Objective: To assess the performance of chromosome‐selective sequencing of maternal plasma cell‐free DNA (cfDNA) in non‐invasive prenatal testing for trisomy 13.Methods: Two‐phase case–control study on a single plasma sample per case. The first phase was used to optimize the trisomy 13 algorithm, which was then applied to a second dataset to determine the risk score for trisomy 13 by laboratory personnel who were blinded to the fetal karyotype.Results: In the first phase, trisomy 13 risk scores were given for 11 cases of trisomy 13 and 145 euploid cases at 11–13 weeks' gestation.
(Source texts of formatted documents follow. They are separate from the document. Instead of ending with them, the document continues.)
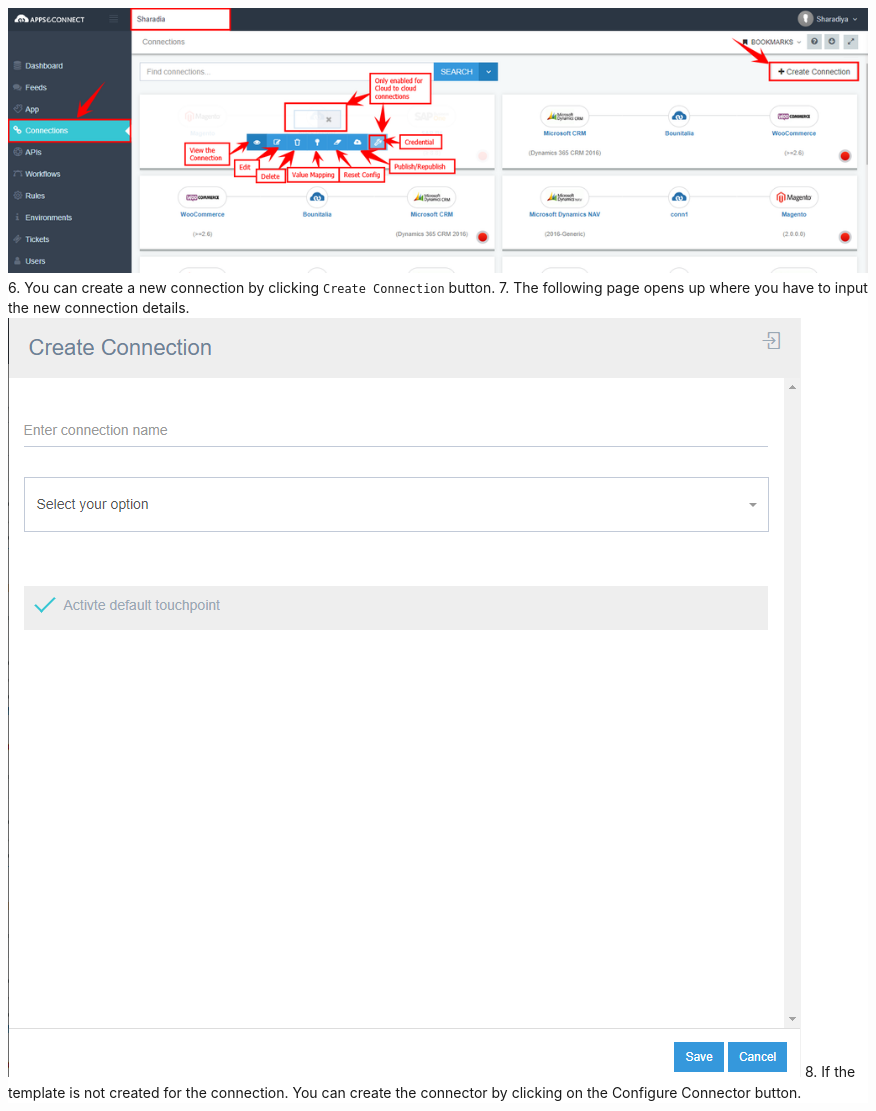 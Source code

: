 ![Search-Connection](/staticfiles/root/media/Search-Connection.png) 
6. You  can create a new connection by clicking `Create Connection` button.
7. The following page opens up where you have to input the new connection details.  
![Create-NewConnection](/staticfiles/root/media/Create-NewConnection.png) 
8. If the template is not created for the connection. You can create the connector by clicking on the Configure Connector button.   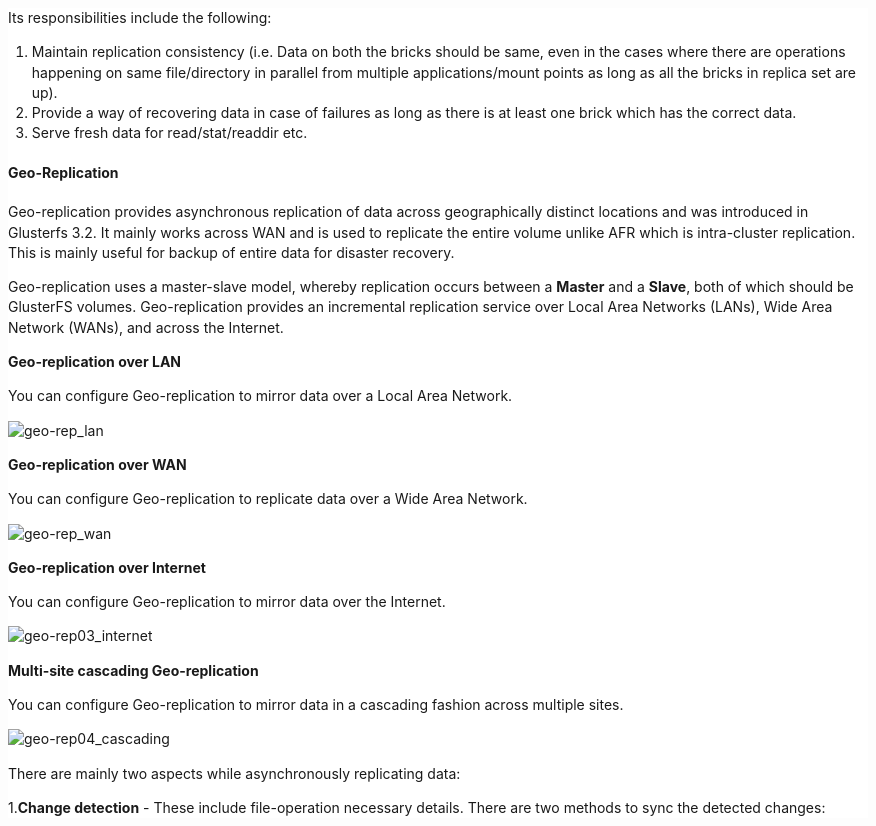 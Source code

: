 Its responsibilities include the following:

1.  Maintain replication consistency (i.e. Data on both the bricks
    should be same, even in the cases where there are operations
    happening on same file/directory in parallel from multiple
    applications/mount points as long as all the bricks in replica set
    are up).
2.  Provide a way of recovering data in case of failures as long as
    there is at least one brick which has the correct data.
3.  Serve fresh data for read/stat/readdir etc.

#### Geo-Replication

Geo-replication provides asynchronous replication of data across
geographically distinct locations and was introduced in Glusterfs 3.2.
It mainly works across WAN and is used to replicate the entire volume
unlike AFR which is intra-cluster replication. This is mainly useful for
backup of entire data for disaster recovery.

Geo-replication uses a master-slave model, whereby replication occurs
between a **Master** and a **Slave**, both of which should 
be GlusterFS volumes.
Geo-replication provides an incremental replication service over Local
Area Networks (LANs), Wide Area Network (WANs), and across the
Internet.

**Geo-replication over LAN**

You can configure Geo-replication to mirror data over a Local Area
Network.

![geo-rep_lan](https://cloud.githubusercontent.com/assets/10970993/7412281/a542e724-ef5e-11e4-8207-9e018c1e9304.png)

**Geo-replication over WAN**

You can configure Geo-replication to replicate data over a Wide Area
Network.

![geo-rep_wan](https://cloud.githubusercontent.com/assets/10970993/7412292/c3816f76-ef5e-11e4-8daa-271f6efa1f58.png)

**Geo-replication over Internet**

You can configure Geo-replication to mirror data over the Internet.

![geo-rep03_internet](https://cloud.githubusercontent.com/assets/10970993/7412305/d8660050-ef5e-11e4-9d1b-54369fb1e43f.png)

**Multi-site cascading Geo-replication**

You can configure Geo-replication to mirror data in a cascading fashion
across multiple sites.

![geo-rep04_cascading](https://cloud.githubusercontent.com/assets/10970993/7412320/05e131bc-ef5f-11e4-8580-a4dc592148ff.png)

There are mainly two aspects while asynchronously replicating data:

1.**Change detection** - These include file-operation necessary
details. There are two methods to sync the detected changes:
The test identified seven (63.6%) cases of trisomy 13 with no false positives. The trisomy 13 algorithm was subsequently modified and the trisomy 13 risk score was > 99% in all 11 cases of trisomy 13 and < 0.01% in all 145 euploid cases. In the second phase, the new algorithm was used to generate trisomy 13 risk scores for 10 cases of trisomy 13 and 1939 euploid cases. The trisomy 13 risk scores were > 99% in eight (80.0% (95% confidence interval (CI), 49.0–94.3%)) cases of trisomy 13. In the 1939 euploid cases the risk score for trisomy 13 was < 0.01% in 1937 (99.9%), 0.79% in one, and > 99% in one. Therefore, at the predefined risk cut‐off of 1% for classifying a sample as high or low risk, the false‐positive rate (FPR) was 0.05% (95% CI, 0.0–0.3%).Conclusions: Chromosome‐selective sequencing of cfDNA can detect the majority of cases of trisomy 13 at an FPR of less than 0.1%.